### WHAT YOU NEED TO DO
Using the entries below, write out the line with "на выбранную дату", the line with "2. Костарева Анна - дизайнер", and every line in between, exactly as each is written.

### THE DATA
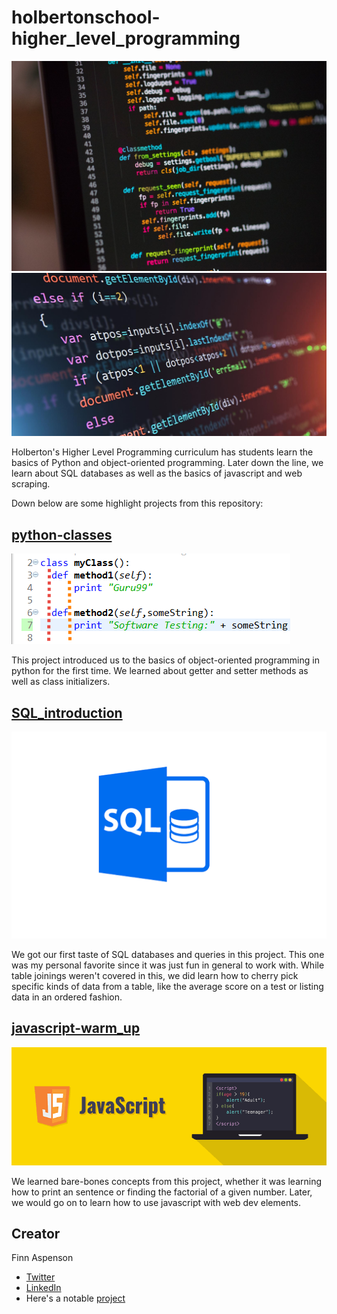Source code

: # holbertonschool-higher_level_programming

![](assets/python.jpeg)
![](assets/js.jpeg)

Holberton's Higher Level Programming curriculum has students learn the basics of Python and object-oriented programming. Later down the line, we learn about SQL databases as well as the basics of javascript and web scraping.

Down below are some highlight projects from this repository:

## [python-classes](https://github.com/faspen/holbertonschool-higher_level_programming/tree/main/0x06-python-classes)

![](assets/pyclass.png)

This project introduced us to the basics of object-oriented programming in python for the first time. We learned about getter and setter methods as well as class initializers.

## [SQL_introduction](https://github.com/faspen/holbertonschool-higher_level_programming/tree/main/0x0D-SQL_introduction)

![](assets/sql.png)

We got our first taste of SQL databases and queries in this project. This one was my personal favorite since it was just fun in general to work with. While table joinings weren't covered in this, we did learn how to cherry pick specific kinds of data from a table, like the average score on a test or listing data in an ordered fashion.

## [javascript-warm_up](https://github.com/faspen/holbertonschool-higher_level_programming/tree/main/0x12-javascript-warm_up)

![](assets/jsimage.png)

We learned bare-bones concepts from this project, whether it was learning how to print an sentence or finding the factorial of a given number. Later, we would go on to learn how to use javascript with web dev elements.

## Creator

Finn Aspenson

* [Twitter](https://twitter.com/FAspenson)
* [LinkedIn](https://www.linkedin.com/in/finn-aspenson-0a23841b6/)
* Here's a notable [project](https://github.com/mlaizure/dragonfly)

...

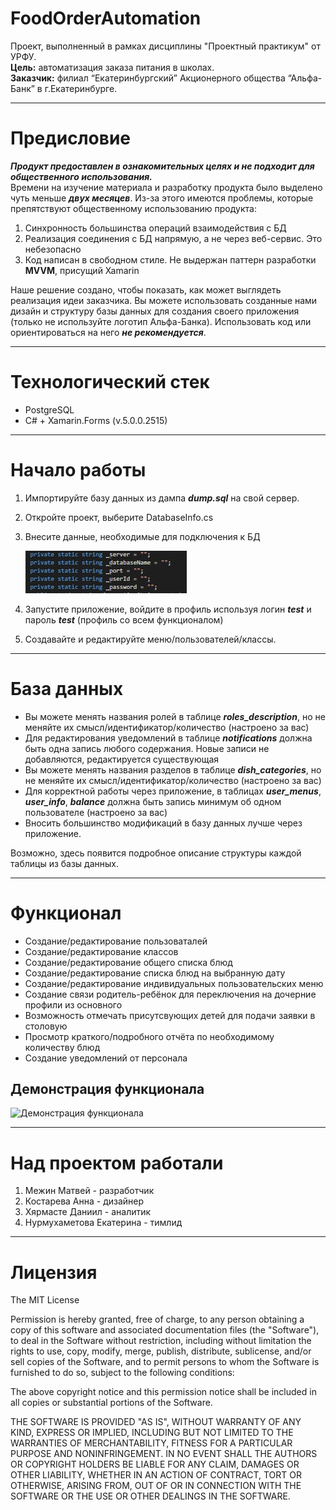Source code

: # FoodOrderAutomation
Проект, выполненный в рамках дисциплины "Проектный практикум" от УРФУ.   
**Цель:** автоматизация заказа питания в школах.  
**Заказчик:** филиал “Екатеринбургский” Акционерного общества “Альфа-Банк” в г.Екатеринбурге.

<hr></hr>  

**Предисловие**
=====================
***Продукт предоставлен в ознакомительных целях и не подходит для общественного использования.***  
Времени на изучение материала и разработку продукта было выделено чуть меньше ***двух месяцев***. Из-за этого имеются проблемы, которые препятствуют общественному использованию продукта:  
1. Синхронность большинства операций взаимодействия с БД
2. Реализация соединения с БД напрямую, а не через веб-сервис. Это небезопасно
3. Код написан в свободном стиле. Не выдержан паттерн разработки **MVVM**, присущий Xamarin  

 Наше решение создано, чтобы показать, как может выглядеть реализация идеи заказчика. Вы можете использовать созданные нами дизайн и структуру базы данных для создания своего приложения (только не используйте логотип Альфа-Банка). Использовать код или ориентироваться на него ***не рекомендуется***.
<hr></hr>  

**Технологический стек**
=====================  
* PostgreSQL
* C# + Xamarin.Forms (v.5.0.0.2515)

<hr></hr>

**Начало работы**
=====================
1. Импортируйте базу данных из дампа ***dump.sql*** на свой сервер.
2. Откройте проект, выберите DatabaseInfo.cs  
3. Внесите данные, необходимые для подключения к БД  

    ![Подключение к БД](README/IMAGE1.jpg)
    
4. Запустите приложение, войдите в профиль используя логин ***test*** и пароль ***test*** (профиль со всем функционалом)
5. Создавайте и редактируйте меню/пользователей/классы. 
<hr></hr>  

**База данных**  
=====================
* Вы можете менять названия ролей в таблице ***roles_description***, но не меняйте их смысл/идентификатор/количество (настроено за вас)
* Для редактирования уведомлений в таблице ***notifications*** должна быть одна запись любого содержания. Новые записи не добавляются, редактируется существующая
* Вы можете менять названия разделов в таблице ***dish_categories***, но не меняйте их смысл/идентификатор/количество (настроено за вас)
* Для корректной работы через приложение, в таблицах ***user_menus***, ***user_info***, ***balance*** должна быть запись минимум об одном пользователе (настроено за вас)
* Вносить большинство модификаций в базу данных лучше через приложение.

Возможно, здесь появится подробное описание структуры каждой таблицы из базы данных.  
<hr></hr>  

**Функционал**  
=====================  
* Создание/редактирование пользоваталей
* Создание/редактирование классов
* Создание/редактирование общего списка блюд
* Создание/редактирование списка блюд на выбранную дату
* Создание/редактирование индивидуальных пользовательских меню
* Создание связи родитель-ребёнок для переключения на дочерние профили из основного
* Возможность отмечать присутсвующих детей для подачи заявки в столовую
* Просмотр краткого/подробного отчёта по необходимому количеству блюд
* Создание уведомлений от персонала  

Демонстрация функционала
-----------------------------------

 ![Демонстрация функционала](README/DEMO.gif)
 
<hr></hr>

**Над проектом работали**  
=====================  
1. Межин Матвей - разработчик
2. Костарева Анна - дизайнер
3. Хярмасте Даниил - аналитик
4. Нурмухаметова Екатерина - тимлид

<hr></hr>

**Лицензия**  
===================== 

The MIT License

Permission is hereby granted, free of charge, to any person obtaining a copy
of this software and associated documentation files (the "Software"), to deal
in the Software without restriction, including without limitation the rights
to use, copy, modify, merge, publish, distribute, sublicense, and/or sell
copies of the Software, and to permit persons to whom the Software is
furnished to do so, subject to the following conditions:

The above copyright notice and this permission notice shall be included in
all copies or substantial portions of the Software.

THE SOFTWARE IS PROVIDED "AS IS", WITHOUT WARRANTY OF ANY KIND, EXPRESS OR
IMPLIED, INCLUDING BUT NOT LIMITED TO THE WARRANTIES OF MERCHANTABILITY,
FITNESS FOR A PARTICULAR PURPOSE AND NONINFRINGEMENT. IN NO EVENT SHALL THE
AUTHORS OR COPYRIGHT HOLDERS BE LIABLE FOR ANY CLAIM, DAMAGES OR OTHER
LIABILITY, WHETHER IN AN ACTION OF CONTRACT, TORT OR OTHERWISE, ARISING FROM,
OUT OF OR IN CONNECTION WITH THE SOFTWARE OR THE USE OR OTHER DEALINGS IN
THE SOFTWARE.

### WRITTEN RESPONSE
* Создание/редактирование списка блюд на выбранную дату
* Создание/редактирование индивидуальных пользовательских меню
* Создание связи родитель-ребёнок для переключения на дочерние профили из основного
* Возможность отмечать присутсвующих детей для подачи заявки в столовую
* Просмотр краткого/подробного отчёта по необходимому количеству блюд
* Создание уведомлений от персонала  

Демонстрация функционала
-----------------------------------

 ![Демонстрация функционала](README/DEMO.gif)
 
<hr></hr>

**Над проектом работали**  
=====================  
1. Межин Матвей - разработчик
2. Костарева Анна - дизайнер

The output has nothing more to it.